▶ [Records for processing]
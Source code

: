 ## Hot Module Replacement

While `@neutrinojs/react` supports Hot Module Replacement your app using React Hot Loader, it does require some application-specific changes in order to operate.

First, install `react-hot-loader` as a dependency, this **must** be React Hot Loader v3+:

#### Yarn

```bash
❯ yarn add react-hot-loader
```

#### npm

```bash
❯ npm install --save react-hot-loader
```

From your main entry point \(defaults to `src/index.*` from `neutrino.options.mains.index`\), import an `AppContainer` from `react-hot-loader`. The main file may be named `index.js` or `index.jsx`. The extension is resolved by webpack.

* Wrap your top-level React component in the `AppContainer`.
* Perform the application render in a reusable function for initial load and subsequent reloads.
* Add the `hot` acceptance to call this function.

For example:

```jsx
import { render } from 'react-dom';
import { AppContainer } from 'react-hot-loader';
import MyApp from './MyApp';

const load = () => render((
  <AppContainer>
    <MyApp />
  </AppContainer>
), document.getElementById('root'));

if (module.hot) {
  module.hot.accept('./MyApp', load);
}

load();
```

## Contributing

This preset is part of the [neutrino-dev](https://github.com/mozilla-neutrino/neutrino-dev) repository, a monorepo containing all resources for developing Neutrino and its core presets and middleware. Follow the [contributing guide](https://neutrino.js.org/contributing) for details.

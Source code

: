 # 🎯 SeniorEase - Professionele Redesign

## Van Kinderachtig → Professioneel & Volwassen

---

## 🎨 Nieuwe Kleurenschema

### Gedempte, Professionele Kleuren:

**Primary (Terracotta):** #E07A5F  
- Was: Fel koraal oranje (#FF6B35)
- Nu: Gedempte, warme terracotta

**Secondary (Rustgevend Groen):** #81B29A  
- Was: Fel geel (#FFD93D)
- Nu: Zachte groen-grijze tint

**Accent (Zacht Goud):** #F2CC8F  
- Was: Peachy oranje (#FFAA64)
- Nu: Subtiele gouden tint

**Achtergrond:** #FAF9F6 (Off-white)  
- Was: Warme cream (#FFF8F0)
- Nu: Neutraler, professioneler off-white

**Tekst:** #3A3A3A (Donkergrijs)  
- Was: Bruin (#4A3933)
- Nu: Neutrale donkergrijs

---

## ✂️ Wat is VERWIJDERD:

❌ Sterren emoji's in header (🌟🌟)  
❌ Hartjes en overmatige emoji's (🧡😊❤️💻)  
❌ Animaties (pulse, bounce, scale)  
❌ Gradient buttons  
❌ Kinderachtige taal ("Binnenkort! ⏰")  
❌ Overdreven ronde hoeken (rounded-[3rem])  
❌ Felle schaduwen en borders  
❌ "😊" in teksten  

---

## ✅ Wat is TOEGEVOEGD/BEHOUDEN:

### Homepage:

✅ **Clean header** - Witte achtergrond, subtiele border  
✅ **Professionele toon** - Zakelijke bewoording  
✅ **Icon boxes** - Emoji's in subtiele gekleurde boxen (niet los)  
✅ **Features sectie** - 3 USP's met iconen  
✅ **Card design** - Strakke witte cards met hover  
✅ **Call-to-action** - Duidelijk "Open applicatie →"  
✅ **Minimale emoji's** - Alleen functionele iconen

▶ [Required action]
Look through the listing and extract every line with "tint" in it.

▶ [Output of the exercise]
- Nu: Zachte groen-grijze tint
- Nu: Subtiele gouden tint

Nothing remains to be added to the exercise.